• [PROBLEM DETAILS]:
The records below must be output exactly, without pictures.

*** Block opens ***

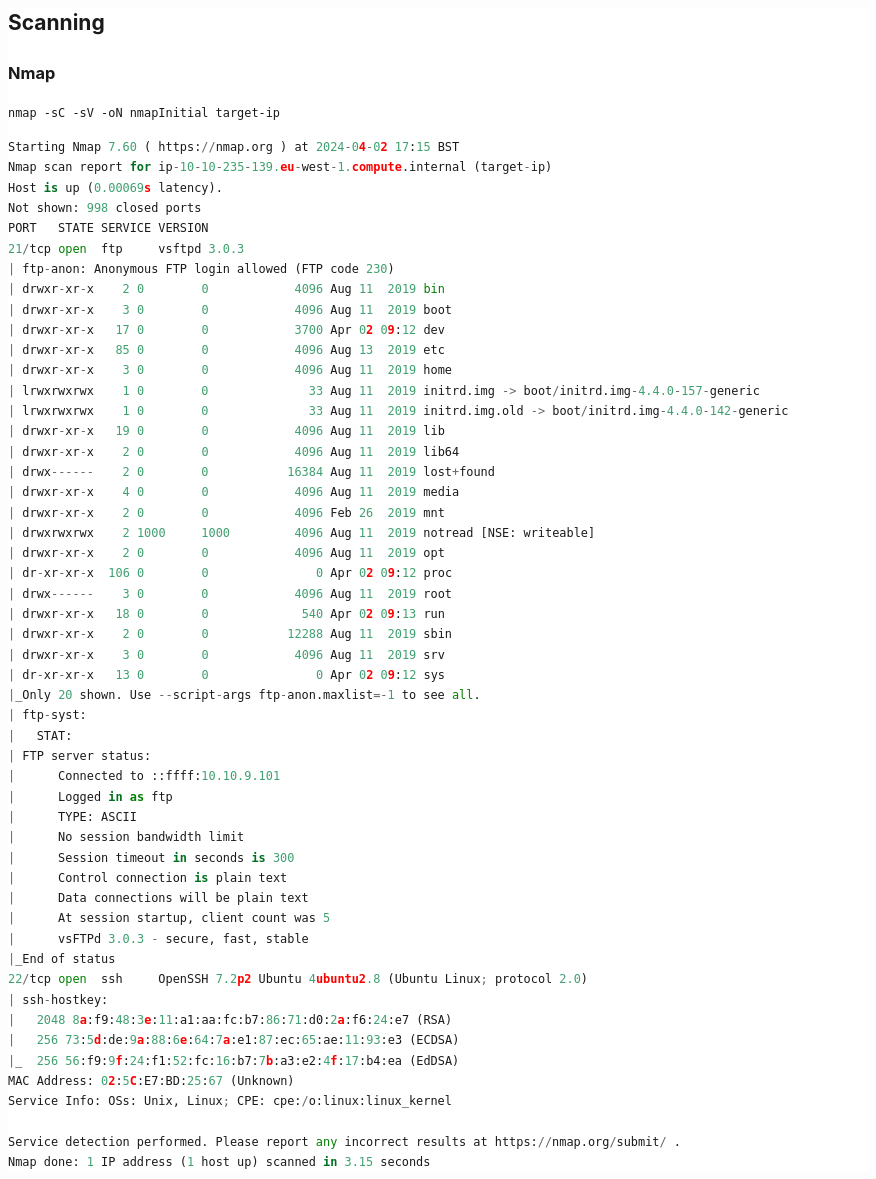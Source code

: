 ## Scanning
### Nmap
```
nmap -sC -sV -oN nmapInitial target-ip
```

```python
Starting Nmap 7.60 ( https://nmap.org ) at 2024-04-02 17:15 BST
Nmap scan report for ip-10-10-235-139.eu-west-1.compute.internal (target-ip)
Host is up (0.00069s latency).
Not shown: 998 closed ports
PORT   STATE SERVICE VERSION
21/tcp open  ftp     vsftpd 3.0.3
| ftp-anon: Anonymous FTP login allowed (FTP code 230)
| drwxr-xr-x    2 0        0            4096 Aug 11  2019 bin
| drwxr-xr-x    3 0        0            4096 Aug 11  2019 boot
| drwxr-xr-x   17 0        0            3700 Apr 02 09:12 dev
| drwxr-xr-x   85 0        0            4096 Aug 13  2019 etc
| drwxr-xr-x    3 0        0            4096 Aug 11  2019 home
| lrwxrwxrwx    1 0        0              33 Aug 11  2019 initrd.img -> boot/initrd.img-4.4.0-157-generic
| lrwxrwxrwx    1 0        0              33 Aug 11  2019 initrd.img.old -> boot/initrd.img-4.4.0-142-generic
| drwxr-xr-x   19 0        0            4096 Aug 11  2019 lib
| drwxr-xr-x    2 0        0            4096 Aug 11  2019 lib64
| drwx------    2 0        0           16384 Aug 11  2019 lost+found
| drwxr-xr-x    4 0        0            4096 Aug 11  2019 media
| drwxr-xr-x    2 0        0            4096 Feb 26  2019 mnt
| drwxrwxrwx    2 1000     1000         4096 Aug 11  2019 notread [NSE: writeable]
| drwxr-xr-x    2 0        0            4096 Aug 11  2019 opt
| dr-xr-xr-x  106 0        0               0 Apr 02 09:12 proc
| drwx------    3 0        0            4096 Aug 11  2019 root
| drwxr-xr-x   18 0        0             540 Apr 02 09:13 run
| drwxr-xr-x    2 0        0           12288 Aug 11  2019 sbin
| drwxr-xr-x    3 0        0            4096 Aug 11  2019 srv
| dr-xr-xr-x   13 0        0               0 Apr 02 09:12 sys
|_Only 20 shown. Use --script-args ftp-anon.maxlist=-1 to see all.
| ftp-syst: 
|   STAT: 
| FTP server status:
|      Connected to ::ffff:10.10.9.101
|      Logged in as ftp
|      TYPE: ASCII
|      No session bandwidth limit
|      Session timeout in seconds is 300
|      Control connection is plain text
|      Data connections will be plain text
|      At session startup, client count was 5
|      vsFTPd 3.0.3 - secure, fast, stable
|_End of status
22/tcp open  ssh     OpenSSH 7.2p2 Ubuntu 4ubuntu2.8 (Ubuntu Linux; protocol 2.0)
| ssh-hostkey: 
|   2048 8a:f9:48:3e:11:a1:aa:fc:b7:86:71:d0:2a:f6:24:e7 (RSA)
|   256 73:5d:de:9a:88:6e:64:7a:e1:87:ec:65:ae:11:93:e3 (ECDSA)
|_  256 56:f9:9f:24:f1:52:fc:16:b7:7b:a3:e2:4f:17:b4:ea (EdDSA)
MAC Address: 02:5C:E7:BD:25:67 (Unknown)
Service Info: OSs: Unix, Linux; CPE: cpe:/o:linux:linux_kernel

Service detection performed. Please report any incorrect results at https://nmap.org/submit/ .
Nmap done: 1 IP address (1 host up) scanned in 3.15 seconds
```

*** Block closes ***

• [OUTPUT OF THE TASK]:
Source code

: ## Scanning
### Nmap
```
nmap -sC -sV -oN nmapInitial target-ip
```

```python
Starting Nmap 7.60 ( https://nmap.org ) at 2024-04-02 17:15 BST
Nmap scan report for ip-10-10-235-139.eu-west-1.compute.internal (target-ip)
Host is up (0.00069s latency).
Not shown: 998 closed ports
PORT   STATE SERVICE VERSION
21/tcp open  ftp     vsftpd 3.0.3
| ftp-anon: Anonymous FTP login allowed (FTP code 230)
| drwxr-xr-x    2 0        0            4096 Aug 11  2019 bin
| drwxr-xr-x    3 0        0            4096 Aug 11  2019 boot
| drwxr-xr-x   17 0        0            3700 Apr 02 09:12 dev
| drwxr-xr-x   85 0        0            4096 Aug 13  2019 etc
| drwxr-xr-x    3 0        0            4096 Aug 11  2019 home
| lrwxrwxrwx    1 0        0              33 Aug 11  2019 initrd.img -> boot/initrd.img-4.4.0-157-generic
| lrwxrwxrwx    1 0        0              33 Aug 11  2019 initrd.img.old -> boot/initrd.img-4.4.0-142-generic
| drwxr-xr-x   19 0        0            4096 Aug 11  2019 lib
| drwxr-xr-x    2 0        0            4096 Aug 11  2019 lib64
| drwx------    2 0        0           16384 Aug 11  2019 lost+found
| drwxr-xr-x    4 0        0            4096 Aug 11  2019 media
| drwxr-xr-x    2 0        0            4096 Feb 26  2019 mnt
| drwxrwxrwx    2 1000     1000         4096 Aug 11  2019 notread [NSE: writeable]
| drwxr-xr-x    2 0        0            4096 Aug 11  2019 opt
| dr-xr-xr-x  106 0        0               0 Apr 02 09:12 proc
| drwx------    3 0        0            4096 Aug 11  2019 root
| drwxr-xr-x   18 0        0             540 Apr 02 09:13 run
| drwxr-xr-x    2 0        0           12288 Aug 11  2019 sbin
| drwxr-xr-x    3 0        0            4096 Aug 11  2019 srv
| dr-xr-xr-x   13 0        0               0 Apr 02 09:12 sys
|_Only 20 shown. Use --script-args ftp-anon.maxlist=-1 to see all.
| ftp-syst: 
|   STAT: 
| FTP server status:
|      Connected to ::ffff:10.10.9.101
|      Logged in as ftp
|      TYPE: ASCII
|      No session bandwidth limit
|      Session timeout in seconds is 300
|      Control connection is plain text
|      Data connections will be plain text
|      At session startup, client count was 5
|      vsFTPd 3.0.3 - secure, fast, stable
|_End of status
22/tcp open  ssh     OpenSSH 7.2p2 Ubuntu 4ubuntu2.8 (Ubuntu Linux; protocol 2.0)
| ssh-hostkey: 
|   2048 8a:f9:48:3e:11:a1:aa:fc:b7:86:71:d0:2a:f6:24:e7 (RSA)
|   256 73:5d:de:9a:88:6e:64:7a:e1:87:ec:65:ae:11:93:e3 (ECDSA)
|_  256 56:f9:9f:24:f1:52:fc:16:b7:7b:a3:e2:4f:17:b4:ea (EdDSA)
MAC Address: 02:5C:E7:BD:25:67 (Unknown)
Service Info: OSs: Unix, Linux; CPE: cpe:/o:linux:linux_kernel

Service detection performed. Please report any incorrect results at https://nmap.org/submit/ .
Nmap done: 1 IP address (1 host up) scanned in 3.15 seconds
```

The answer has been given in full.